We can optimize this by using a set to store the numbers we have seen so far. Then, for each number nums[j], we check if nums[j] - diff and nums[j] + diff are present in the set. This significantly reduces the time complexity.

def count_arithmetic_triplets_optimal(nums, diff):
    count = 0
    seen = set()
    for num in nums:
        if (num - diff) in seen and (num + diff) in seen:
            count += 1
        seen.add(num)
    return count

Big(O) Run-time Analysis

Naive Solution:

The naive solution has three nested loops, each iterating up to n times, where n is the length of the nums array. Therefore, the time complexity is O(n^3).

Optimal Solution:

The optimal solution iterates through the nums array once (O(n)). Inside the loop, we perform constant-time set lookups (O(1)). Therefore, the overall time complexity is O(n).

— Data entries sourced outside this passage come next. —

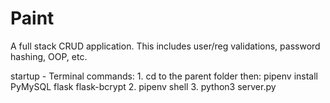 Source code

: # Paint
A full stack CRUD application. This includes user/reg validations, password hashing, OOP, etc.


startup - Terminal commands:
1.
cd to the parent folder
then:
pipenv install PyMySQL flask flask-bcrypt
2.
pipenv shell 
3.
python3 server.py
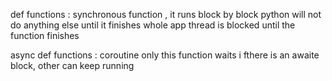 def functions : synchronous function , it runs block by block python will not do anything else until it finishes 
whole app thread is blocked until the function finishes

async def functions : coroutine only this function waits i fthere is an awaite block, other can keep running

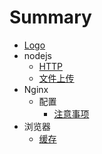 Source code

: # Summary

* [Logo](README.MD)
* nodejs
  * [HTTP](nodejs/http.md)
  * [文件上传](nodejs/wen-jian-shang-chuan.md)
* Nginx
  * 配置
    * [注意事项](nginx/pei-zhi/zhu-yi-shi-xiang.md)
* 浏览器
  * [缓存](liu-lan-qi/huan-cun.md)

Big(O) Space Usage Analysis

Naive Solution:

The naive solution does not use any extra space that scales with the input size. It uses a constant amount of extra space for variables. Therefore, the space complexity is O(1).

Optimal Solution:

The optimal solution uses a set to store the numbers we have seen so far. In the worst case, we might store all the numbers in the nums array in the set. Therefore, the space complexity is O(n).

Edge Cases

1. Empty Array: If the input array nums is empty or has less than 3 elements, there can be no arithmetic triplets. The code handles this implicitly, as the loops won't execute.
2. Duplicate Numbers: The problem statement specifies that nums is strictly increasing, so there won't be duplicate numbers.
3. Large Diff: If diff is very large and the numbers in nums are relatively small, it's possible that no arithmetic triplets exist. The code will correctly return 0 in this case.
4. Integer Overflow: Since the constraints specify that 0 <= nums[i] <= 200 and 1 <= diff <= 50, there is no risk of integer overflow when calculating nums[j] - nums[i] or nums[k] - nums[j].